The Warmest Icicle in Britain

The Warmest Icicle in Britain

That’s me. I was hemming a dress in anticipation of spring and then whoosh, in comes the Siberian snow and sub zeroes, and it felt plain daft to be sitting, a little chilly, and working on something where even trying on to check the hem was far from appealing. So, I went for Plan B. After all, we need to adapt to survive.

Some time ago I bought 2m of Icicle Blue Chunky Herringbone, and the last 2m of the ice blue candy floss wool. I had an idea for a warm cuddly jacket, mostly to wear around the house, since it is about as flattering as a puffer jacket to the figure. However, since central heating turned up high is costly, and at times you are alone in the house it feels a bit silly spending oodles when you could simply wear more layers, I wanted to throw fashion to the winds, bar the colour, and go for cosy, cosy, cosy. The pattern is for a loose jacket, where the front facing is turned back and makes cuddle soft pockets—ideal to warm up chilled typing fingers (Simplicity 1319).

Photo 1

It is designed to have the facings in the main fabric and be lined, in the normal way. I wanted to use the candy floss snuggly as a lining and the facings. Yes, that makes it bulkier, but wow is it cosy.

I pre-washed the fabrics, mostly to see how they behaved. They take up a lot of water and take days to dry but it is possible (cool hand wash only). The main thing is that if there is ever a disaster with a coffee or something else potentially staining, I will not feel nervous about getting the fabric wet to get out the marks (no rubbing, but I do recommend normal hand wash liquid and a little warm water.)

The chunky herringbone has a loose weave, so I played safe and went down each seam either side of the join to give both structure and security. Do make sure you do this on the seam from shoulder to wrist before you do the under-arm seam, as it is far easier than pushing fabric around that is trying to bulk up around the machine needle. For the underside of the sleeve that is inevitable, but worth the effort. I actually think the additional stitching looks rather good on this sort of fabric. This is the inside of course.

Photo 2

The pattern has fusible interfacing on the facings, but I found that this made the snuggly ice blue candy floss too stiff and removed it after trying one cuff. These fabrics do not need it. However, so remember the lining is thicker than usual so make sure you actually make the curve under the arm start a little further into the fabric than the pattern shows, or else the lining sleeve will not let the main sleeve reach full extent and pull the outer fabric out of shape. Other than the time doing the extra seams, it is a doddle of a pattern, and I am really pleased with the result.  Note that it ought to be three quarter length sleeves with plenty of turn back, but I have gone for full length and just a narrow facing showing, for warmth.

Photo 3

If you want to make this jacket in the normal way and rather more chic, you could make it in the Icicle Blue Chunky Herringbone, or perhaps mint humbug or even the rich wine coloured ‘Carnvale Bardolino’ donegal style herringbone, and line it with something less bulky, but I think too satiny a lining with this loose look might make it slip too much. How about a smooth cotton instead? You could either keep the facings in the main fabric or perhaps just boost a monochrome with facings in a bright mohair or Crystal Clear Cobalt Bouclé? For the Carnvale I might try a black facing.

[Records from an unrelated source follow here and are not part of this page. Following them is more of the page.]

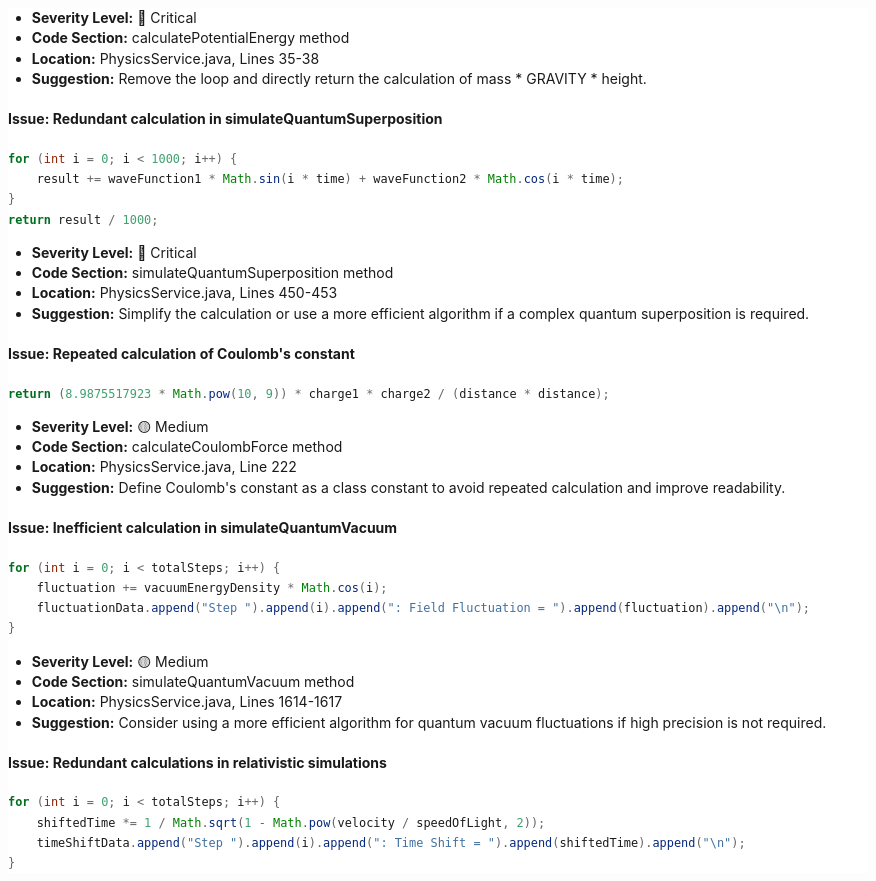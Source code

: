 - **Severity Level:** 🔴 Critical
- **Code Section:** calculatePotentialEnergy method
- **Location:** PhysicsService.java, Lines 35-38
- **Suggestion:** Remove the loop and directly return the calculation of mass * GRAVITY * height.

#### **Issue:** Redundant calculation in simulateQuantumSuperposition

```java
for (int i = 0; i < 1000; i++) {
    result += waveFunction1 * Math.sin(i * time) + waveFunction2 * Math.cos(i * time);
}
return result / 1000;
```

- **Severity Level:** 🔴 Critical
- **Code Section:** simulateQuantumSuperposition method
- **Location:** PhysicsService.java, Lines 450-453
- **Suggestion:** Simplify the calculation or use a more efficient algorithm if a complex quantum superposition is required.

#### **Issue:** Repeated calculation of Coulomb's constant

```java
return (8.9875517923 * Math.pow(10, 9)) * charge1 * charge2 / (distance * distance);
```

- **Severity Level:** 🟡 Medium
- **Code Section:** calculateCoulombForce method
- **Location:** PhysicsService.java, Line 222
- **Suggestion:** Define Coulomb's constant as a class constant to avoid repeated calculation and improve readability.

#### **Issue:** Inefficient calculation in simulateQuantumVacuum

```java
for (int i = 0; i < totalSteps; i++) {
    fluctuation += vacuumEnergyDensity * Math.cos(i);
    fluctuationData.append("Step ").append(i).append(": Field Fluctuation = ").append(fluctuation).append("\n");
}
```

- **Severity Level:** 🟡 Medium
- **Code Section:** simulateQuantumVacuum method
- **Location:** PhysicsService.java, Lines 1614-1617
- **Suggestion:** Consider using a more efficient algorithm for quantum vacuum fluctuations if high precision is not required.

#### **Issue:** Redundant calculations in relativistic simulations

```java
for (int i = 0; i < totalSteps; i++) {
    shiftedTime *= 1 / Math.sqrt(1 - Math.pow(velocity / speedOfLight, 2));
    timeShiftData.append("Step ").append(i).append(": Time Shift = ").append(shiftedTime).append("\n");
}
```
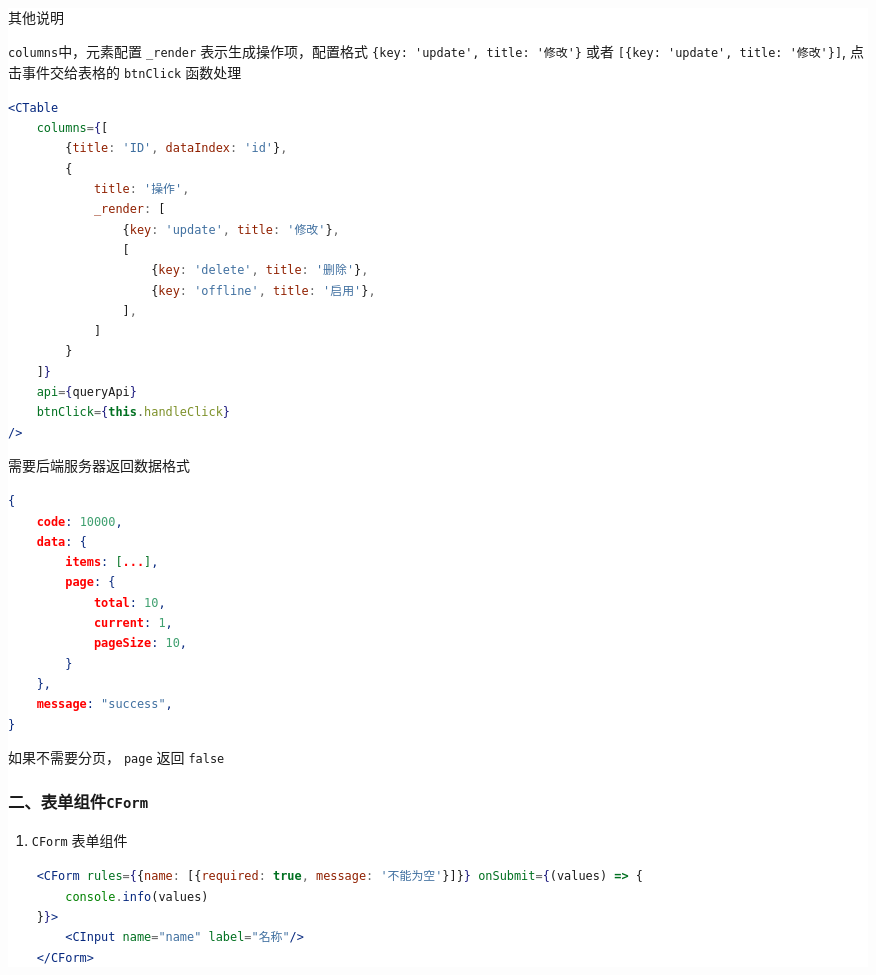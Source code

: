 其他说明

`columns`中，元素配置 `_render` 表示生成操作项，配置格式 `{key: 'update', title: '修改'}` 
或者 `[{key: 'update', title: '修改'}]`, 点击事件交给表格的 `btnClick` 函数处理  

```jsx
<CTable 
	columns={[
		{title: 'ID', dataIndex: 'id'},
		{
			title: '操作', 
			_render: [
				{key: 'update', title: '修改'},
				[
					{key: 'delete', title: '删除'},
					{key: 'offline', title: '启用'},
				],
			]
		}
	]} 
	api={queryApi} 
	btnClick={this.handleClick} 
/>
```

需要后端服务器返回数据格式

```json
{
	code: 10000,
	data: {
		items: [...],
		page: {
			total: 10,
			current: 1,
			pageSize: 10,
		}
	},
	message: "success",
}
```

如果不需要分页， `page` 返回 `false`

### 二、表单组件`CForm`

1. `CForm` 表单组件

```jsx
	<CForm rules={{name: [{required: true, message: '不能为空'}]}} onSubmit={(values) => {
		console.info(values)
	}}>
		<CInput name="name" label="名称"/>
	</CForm>
```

I have finished this jacket whilst it is still -12˚C outside, and have been wearing it over the weekend, feeling very snug, and the warmest icicle in Britain!

Elizabeth Binns

Comments

Elizabeth Binns

Hello. I recently made a coat out of the blue herringbone I bought from Fabworks with interlinning that was actually a brushed cotton sheet and ordinary satin viscose linning. I can’t attach photo to this but if you e mail me I will attach photo of coat and pattern that I had to alter.

Elizabeth Binns

Glad I spotted this article!
I’ve had my eye on this fabric for a while and I’m going to use it as curtains in one of my new B&B rooms. So I have just bought it in case you sell out – that has happened to me before :(
From tomorrow a big package will be looking at me accusingly as to why the sewing machine is not already out. So many jobs to do!

Elizabeth Binns

Indoor coats are essential! I made a ‘blizzard top’ during the snow days last week, from the blue and grey double faced wool – it’s oversized and has a big polo neck. It’s the warmest thing ever and I’m already worrying about what I’ll wear when it needs a wash!